** Opening RECORDS SUPPLIED block **

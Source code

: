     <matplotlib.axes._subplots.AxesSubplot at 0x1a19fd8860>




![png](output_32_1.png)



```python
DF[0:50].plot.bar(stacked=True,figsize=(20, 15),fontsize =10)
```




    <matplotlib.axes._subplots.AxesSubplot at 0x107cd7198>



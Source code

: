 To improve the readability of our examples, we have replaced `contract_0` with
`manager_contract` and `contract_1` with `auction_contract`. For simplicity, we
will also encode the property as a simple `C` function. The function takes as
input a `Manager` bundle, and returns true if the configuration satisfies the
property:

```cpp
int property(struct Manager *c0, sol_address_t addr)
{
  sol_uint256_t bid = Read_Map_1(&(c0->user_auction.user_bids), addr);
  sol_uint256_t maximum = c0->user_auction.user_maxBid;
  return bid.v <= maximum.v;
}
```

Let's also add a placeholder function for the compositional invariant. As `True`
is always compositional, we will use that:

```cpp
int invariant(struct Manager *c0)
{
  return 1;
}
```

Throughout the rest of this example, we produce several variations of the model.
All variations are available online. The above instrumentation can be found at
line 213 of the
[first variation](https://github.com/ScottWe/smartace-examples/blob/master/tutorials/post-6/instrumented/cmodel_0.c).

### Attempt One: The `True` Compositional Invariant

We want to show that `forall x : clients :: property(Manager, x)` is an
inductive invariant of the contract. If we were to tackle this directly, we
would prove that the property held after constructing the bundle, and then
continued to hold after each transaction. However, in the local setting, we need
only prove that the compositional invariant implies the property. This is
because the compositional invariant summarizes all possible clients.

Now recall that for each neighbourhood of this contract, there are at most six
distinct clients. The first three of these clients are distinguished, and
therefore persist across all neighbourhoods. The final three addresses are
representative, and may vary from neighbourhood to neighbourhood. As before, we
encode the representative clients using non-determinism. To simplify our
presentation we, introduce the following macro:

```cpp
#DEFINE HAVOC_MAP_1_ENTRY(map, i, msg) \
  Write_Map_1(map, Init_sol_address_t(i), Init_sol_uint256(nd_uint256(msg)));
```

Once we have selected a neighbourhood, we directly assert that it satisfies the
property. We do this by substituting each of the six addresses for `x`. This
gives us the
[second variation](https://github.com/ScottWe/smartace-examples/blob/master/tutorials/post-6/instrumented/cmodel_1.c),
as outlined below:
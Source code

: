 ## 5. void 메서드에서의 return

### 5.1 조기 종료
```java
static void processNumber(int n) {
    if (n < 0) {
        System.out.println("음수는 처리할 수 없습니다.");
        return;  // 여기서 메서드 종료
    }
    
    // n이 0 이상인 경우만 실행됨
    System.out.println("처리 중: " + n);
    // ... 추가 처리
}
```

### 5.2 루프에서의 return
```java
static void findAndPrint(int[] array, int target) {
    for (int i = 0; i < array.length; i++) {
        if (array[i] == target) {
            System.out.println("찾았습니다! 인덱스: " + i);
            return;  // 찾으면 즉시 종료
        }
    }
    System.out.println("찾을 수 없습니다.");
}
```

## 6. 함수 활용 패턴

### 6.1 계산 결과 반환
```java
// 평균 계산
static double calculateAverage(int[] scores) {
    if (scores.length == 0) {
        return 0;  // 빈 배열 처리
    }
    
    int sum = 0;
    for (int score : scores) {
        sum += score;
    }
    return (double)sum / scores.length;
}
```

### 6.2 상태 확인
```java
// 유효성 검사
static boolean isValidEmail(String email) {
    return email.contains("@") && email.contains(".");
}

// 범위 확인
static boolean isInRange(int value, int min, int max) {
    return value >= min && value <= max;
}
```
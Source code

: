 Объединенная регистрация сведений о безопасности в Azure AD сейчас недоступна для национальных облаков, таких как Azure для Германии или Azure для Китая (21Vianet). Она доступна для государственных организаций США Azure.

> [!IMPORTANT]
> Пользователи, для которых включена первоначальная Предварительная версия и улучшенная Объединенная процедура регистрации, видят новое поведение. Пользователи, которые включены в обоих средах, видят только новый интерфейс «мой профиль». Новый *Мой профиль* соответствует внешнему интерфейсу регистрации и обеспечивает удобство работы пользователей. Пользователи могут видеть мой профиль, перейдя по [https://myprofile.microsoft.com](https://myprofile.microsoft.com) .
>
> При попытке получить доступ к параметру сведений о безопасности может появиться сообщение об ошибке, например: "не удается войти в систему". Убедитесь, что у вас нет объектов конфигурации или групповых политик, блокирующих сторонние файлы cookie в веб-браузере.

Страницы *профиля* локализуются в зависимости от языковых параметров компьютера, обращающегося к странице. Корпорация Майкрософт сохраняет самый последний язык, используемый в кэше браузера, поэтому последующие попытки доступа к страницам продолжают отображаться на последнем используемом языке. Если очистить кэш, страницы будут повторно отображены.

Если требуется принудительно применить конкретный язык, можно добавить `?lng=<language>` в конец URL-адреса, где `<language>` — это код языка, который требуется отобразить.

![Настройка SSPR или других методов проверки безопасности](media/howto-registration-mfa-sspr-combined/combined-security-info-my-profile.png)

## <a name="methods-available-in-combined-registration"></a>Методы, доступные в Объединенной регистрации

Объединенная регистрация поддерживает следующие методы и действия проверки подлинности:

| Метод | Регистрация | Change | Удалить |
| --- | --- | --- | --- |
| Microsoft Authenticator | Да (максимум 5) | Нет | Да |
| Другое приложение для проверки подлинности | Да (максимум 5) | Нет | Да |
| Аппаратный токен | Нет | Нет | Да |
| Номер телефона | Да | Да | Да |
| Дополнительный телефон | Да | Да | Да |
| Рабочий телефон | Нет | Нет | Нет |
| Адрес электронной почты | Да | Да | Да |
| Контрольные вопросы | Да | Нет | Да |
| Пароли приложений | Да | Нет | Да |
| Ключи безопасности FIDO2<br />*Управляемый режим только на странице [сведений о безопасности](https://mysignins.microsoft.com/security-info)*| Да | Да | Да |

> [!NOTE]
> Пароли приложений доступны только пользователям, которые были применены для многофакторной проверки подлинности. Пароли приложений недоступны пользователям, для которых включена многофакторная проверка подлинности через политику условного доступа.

** Closing RECORDS SUPPLIED block **

EXERCISE REQUIREMENTS: The answer must be all the lines above that hold the word "post".

TASK ANSWER:
[first variation](https://github.com/ScottWe/smartace-examples/blob/master/tutorials/post-6/instrumented/cmodel_0.c).
[second variation](https://github.com/ScottWe/smartace-examples/blob/master/tutorials/post-6/instrumented/cmodel_1.c),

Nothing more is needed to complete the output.